LA RUEDA
Los 'burkinis' de Chanel
Vetar la prenda podría convertirla en símbolo revolucionario a fuerza de resentimiento
Olga Merino
Periodista y escritora
Escritora y periodista. Master of Arts (Latin American Studies) por la University College of London (Beca La Caixa/British Council). Fue corresponsal de EL PERIÓDICO en Moscú en los años 90. Profesora en la Escola d'Escriptura de l'Ateneu Barcelonès. Su última novela: 'La forastera' (Alfaguara, 2020).
OLGA MERINO
Vaya por delante que no me cuadran el pañuelo en la cabeza ni el niqab ni cualquier otro aditamento que aluda a la sumisión de la mujer. Confieso que he intentado rumiar el velo pero me cuesta un poco, algo así como deglutir tres polvorones de un golpe. Tampoco encuentro sentido a cocerse en el tostadero de la arena con ese pijama de licra llamado burkini. Tapar el cuerpo de la mujer implica control, pero la libertad no puede ser impuesta. La escena en la playa de Niza, en que cuatro policías multan a una mujer musulmana y la obligan a despojarse de la prenda, resulta injusta porque castiga a la víctima, además de humillante y ridícula. Tan absurda como cuando el alcalde de Benidorm, desafiando la moral nacionalcatólica, se desplazó hasta Madrid en Vespa para convencer a Franco de que autorizara el biquini de las suecas en su término municipal; era 1952 y sobre el edil pendía la amenaza de la excomunión.

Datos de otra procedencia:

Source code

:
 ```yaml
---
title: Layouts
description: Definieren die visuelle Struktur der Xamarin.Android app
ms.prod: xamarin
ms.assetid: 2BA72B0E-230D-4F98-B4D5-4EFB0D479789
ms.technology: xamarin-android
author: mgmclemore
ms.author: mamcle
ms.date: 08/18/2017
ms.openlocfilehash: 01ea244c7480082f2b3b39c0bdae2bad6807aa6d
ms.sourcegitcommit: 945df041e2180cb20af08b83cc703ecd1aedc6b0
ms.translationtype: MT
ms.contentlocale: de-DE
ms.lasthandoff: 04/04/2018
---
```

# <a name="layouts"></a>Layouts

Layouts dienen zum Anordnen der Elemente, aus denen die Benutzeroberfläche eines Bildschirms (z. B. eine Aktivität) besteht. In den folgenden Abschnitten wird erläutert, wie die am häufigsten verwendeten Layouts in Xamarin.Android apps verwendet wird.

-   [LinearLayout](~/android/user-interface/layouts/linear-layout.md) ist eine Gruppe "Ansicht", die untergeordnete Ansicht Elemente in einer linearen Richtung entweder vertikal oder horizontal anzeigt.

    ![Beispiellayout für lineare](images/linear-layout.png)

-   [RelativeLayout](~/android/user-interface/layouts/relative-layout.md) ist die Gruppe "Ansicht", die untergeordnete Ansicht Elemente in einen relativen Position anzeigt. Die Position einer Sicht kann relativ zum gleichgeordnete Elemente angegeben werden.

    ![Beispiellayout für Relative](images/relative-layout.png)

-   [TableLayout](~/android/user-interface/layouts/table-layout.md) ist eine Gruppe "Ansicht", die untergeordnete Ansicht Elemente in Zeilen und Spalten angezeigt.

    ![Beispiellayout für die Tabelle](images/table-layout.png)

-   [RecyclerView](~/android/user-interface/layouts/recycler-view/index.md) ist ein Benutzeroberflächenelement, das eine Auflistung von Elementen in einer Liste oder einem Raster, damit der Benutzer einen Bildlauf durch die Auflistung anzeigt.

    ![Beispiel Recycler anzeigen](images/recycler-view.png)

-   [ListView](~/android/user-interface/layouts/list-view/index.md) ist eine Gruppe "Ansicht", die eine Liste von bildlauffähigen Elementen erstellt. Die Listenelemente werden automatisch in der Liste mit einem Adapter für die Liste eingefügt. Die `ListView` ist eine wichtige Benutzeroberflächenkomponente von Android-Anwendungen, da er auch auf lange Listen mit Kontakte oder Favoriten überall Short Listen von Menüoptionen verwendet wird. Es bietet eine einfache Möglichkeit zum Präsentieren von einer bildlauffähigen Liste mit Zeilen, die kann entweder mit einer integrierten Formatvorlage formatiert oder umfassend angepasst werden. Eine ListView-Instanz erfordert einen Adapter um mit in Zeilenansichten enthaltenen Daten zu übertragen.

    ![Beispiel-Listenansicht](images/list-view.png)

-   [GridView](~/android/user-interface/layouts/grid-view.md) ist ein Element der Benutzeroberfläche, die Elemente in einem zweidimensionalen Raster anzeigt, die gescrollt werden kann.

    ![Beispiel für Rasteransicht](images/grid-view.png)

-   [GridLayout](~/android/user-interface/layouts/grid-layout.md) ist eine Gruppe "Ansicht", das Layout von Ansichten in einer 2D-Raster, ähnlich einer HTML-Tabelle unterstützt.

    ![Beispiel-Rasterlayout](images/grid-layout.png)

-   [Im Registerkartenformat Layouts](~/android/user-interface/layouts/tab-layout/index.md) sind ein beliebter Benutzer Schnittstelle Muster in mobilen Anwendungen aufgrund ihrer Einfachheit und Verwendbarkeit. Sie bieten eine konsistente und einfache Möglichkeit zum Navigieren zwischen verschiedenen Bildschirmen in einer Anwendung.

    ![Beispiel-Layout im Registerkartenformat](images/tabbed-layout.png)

Aunque el Consejo de Estado francés ha intentado poner un poco de sentido común levantando la prohibición del burkini, la anécdota ha adquirido ya categoría política con las elecciones presidenciales a la vuelta de la esquina. El debate de fondo, creo, es la progresiva islamización de Europa y el fracaso de unas políticas de integración de mentirijillas. El burkini, el velo o la chilaba no equiparan al usuario con el terrorismo islamista, y la prohibición de vestirlos podría convertir estas prendas, a fuerza de resentimiento, en símbolos de resistencia, en banderas contra la uniformidad indentitaria.
Y dada la capacidad del capitalismo consumista para banalizar cualquier símbolo revolucionario convirtiéndolo en mercancía —el póster de Che Guevara, el pañuelo palestino o la «república independiente de mi casa»—, no sería de extrañar que pronto las boutiques de los Campos Elíseos exhiban en sus vitrinas burkinis de Chanel con incrustaciones de Svaroswki.